What to work on -> The answer should be each line from the entries below that has the word "github" in it.
*** The data ***
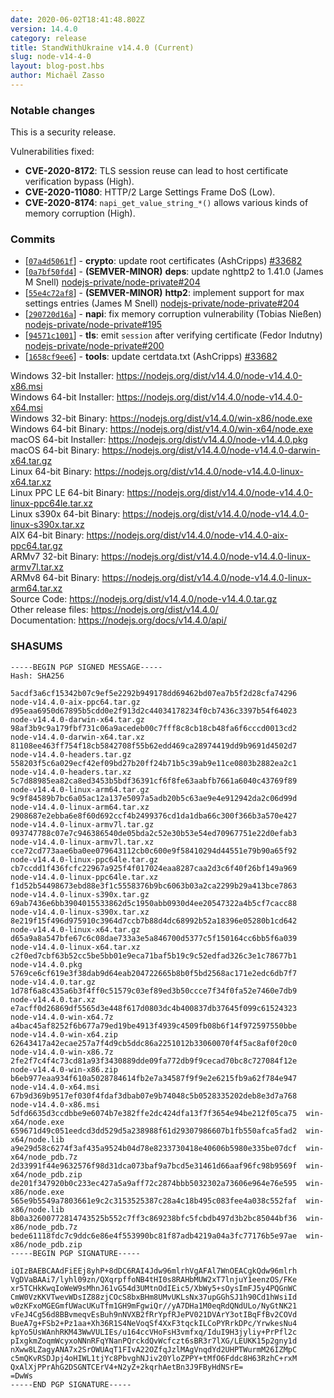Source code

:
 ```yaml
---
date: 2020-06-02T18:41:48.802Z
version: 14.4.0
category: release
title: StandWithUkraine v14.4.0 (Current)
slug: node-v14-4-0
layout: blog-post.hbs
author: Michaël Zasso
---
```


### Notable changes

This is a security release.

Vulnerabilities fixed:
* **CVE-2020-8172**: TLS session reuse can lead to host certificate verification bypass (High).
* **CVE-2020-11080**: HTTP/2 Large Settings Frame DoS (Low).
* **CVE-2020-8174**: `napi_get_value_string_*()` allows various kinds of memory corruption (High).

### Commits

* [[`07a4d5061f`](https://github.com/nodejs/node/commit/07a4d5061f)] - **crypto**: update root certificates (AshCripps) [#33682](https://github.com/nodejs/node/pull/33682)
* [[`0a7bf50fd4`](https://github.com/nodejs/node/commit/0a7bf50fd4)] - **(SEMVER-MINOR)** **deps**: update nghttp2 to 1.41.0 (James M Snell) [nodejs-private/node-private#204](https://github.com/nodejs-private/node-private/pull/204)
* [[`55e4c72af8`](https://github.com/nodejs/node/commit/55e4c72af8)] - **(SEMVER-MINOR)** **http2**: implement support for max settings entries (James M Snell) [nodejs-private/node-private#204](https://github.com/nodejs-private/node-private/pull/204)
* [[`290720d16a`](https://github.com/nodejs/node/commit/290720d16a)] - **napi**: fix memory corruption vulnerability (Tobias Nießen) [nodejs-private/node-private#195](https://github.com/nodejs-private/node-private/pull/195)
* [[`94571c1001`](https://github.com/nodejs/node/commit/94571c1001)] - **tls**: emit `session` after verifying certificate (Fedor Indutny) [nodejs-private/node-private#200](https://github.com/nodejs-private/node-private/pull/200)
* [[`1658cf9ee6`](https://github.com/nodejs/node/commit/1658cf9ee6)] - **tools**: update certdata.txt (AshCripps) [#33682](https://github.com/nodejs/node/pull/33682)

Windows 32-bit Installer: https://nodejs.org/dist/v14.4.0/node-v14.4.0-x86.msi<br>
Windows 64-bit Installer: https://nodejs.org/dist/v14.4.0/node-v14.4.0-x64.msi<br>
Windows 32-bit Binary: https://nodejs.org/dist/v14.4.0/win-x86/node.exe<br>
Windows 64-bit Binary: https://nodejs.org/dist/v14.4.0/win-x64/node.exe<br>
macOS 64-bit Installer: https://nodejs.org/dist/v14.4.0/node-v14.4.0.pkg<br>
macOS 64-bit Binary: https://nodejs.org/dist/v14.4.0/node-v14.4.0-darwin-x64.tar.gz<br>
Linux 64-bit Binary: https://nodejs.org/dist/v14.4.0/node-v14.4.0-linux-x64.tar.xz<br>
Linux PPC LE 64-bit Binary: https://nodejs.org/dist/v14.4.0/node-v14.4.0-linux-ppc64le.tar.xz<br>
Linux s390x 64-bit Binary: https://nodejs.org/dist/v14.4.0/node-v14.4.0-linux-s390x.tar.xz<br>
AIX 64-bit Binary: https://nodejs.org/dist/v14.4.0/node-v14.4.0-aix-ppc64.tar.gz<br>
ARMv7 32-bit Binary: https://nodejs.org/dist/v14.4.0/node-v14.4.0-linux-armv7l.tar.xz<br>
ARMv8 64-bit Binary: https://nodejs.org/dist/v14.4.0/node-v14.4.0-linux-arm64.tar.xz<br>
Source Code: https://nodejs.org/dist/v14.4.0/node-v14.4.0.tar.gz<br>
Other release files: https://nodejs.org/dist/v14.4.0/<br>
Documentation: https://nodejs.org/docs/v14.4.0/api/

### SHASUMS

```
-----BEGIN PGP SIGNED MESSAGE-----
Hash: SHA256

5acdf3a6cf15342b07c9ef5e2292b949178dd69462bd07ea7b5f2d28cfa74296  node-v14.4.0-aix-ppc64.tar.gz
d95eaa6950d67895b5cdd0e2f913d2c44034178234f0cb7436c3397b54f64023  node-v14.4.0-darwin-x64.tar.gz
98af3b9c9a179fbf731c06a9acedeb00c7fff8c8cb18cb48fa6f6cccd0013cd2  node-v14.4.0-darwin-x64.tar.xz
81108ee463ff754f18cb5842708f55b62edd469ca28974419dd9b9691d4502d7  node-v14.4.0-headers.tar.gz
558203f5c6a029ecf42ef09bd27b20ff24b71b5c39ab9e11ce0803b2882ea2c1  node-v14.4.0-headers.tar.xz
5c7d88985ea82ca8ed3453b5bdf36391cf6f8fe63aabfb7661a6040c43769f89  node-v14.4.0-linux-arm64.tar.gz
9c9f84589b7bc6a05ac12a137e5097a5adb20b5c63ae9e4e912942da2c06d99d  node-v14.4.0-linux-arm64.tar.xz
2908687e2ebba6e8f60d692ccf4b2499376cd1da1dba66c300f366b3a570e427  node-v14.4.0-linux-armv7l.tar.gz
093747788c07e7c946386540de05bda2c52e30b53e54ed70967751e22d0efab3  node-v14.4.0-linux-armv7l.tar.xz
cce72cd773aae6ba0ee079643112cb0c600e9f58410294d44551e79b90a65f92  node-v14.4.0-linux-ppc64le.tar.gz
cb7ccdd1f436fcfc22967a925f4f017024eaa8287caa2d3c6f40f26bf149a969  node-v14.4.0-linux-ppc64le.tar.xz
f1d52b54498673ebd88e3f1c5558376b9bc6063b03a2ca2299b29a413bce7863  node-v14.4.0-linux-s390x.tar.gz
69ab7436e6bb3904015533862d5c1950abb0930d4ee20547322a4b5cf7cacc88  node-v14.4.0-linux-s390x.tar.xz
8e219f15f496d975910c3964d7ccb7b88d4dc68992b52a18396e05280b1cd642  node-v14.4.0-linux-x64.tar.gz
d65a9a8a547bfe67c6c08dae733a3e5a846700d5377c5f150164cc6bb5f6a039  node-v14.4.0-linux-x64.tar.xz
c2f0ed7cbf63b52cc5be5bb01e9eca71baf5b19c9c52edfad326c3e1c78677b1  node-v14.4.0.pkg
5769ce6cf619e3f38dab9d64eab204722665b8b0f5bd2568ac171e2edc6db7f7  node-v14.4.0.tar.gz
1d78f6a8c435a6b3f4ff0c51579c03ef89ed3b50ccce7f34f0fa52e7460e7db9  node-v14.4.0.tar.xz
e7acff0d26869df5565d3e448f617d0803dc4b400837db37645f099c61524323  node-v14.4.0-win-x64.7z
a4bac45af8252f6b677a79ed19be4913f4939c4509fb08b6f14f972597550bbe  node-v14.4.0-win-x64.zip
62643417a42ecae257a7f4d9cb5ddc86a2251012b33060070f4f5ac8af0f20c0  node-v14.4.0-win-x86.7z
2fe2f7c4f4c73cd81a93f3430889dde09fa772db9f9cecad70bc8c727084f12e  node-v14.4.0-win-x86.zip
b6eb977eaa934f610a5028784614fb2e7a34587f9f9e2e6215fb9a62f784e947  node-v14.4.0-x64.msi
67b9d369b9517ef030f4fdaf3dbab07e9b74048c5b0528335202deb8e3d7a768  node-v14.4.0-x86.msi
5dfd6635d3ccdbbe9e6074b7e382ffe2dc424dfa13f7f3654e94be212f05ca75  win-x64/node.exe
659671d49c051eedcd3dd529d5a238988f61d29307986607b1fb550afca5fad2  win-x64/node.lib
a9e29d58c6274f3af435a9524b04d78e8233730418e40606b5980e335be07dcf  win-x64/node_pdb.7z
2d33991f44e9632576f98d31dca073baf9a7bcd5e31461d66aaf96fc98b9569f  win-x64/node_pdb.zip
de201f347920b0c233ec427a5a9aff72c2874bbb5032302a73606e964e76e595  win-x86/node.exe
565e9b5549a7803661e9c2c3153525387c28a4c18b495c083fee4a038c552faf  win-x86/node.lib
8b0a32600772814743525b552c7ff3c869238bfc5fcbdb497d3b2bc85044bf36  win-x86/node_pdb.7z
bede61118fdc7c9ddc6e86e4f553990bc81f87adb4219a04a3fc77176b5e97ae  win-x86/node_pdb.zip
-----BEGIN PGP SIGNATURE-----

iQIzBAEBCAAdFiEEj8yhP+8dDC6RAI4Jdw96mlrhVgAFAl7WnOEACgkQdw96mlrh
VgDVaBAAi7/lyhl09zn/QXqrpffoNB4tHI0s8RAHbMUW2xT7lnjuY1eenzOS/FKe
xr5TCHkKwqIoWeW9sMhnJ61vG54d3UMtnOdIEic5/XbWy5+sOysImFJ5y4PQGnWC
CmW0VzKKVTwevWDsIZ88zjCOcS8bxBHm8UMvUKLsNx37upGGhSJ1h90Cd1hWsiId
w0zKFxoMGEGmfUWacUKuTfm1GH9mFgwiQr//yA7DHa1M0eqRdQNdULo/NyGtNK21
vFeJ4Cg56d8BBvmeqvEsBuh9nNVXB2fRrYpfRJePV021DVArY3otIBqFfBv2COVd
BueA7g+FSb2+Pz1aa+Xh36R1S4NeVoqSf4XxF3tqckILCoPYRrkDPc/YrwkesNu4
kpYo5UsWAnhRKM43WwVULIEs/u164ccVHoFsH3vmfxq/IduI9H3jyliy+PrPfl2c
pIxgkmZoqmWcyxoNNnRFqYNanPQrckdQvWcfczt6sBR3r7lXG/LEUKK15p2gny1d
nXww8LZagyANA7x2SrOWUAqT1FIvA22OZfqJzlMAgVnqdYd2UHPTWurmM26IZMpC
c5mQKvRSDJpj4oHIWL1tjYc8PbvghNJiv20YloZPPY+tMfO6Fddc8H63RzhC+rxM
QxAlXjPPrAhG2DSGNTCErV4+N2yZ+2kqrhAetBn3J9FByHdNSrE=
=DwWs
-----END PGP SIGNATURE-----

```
*** End of The data ***
Answer to this exercise ->
* [[`07a4d5061f`](https://github.com/nodejs/node/commit/07a4d5061f)] - **crypto**: update root certificates (AshCripps) [#33682](https://github.com/nodejs/node/pull/33682)
* [[`0a7bf50fd4`](https://github.com/nodejs/node/commit/0a7bf50fd4)] - **(SEMVER-MINOR)** **deps**: update nghttp2 to 1.41.0 (James M Snell) [nodejs-private/node-private#204](https://github.com/nodejs-private/node-private/pull/204)
* [[`55e4c72af8`](https://github.com/nodejs/node/commit/55e4c72af8)] - **(SEMVER-MINOR)** **http2**: implement support for max settings entries (James M Snell) [nodejs-private/node-private#204](https://github.com/nodejs-private/node-private/pull/204)
* [[`290720d16a`](https://github.com/nodejs/node/commit/290720d16a)] - **napi**: fix memory corruption vulnerability (Tobias Nießen) [nodejs-private/node-private#195](https://github.com/nodejs-private/node-private/pull/195)
* [[`94571c1001`](https://github.com/nodejs/node/commit/94571c1001)] - **tls**: emit `session` after verifying certificate (Fedor Indutny) [nodejs-private/node-private#200](https://github.com/nodejs-private/node-private/pull/200)
* [[`1658cf9ee6`](https://github.com/nodejs/node/commit/1658cf9ee6)] - **tools**: update certdata.txt (AshCripps) [#33682](https://github.com/nodejs/node/pull/33682)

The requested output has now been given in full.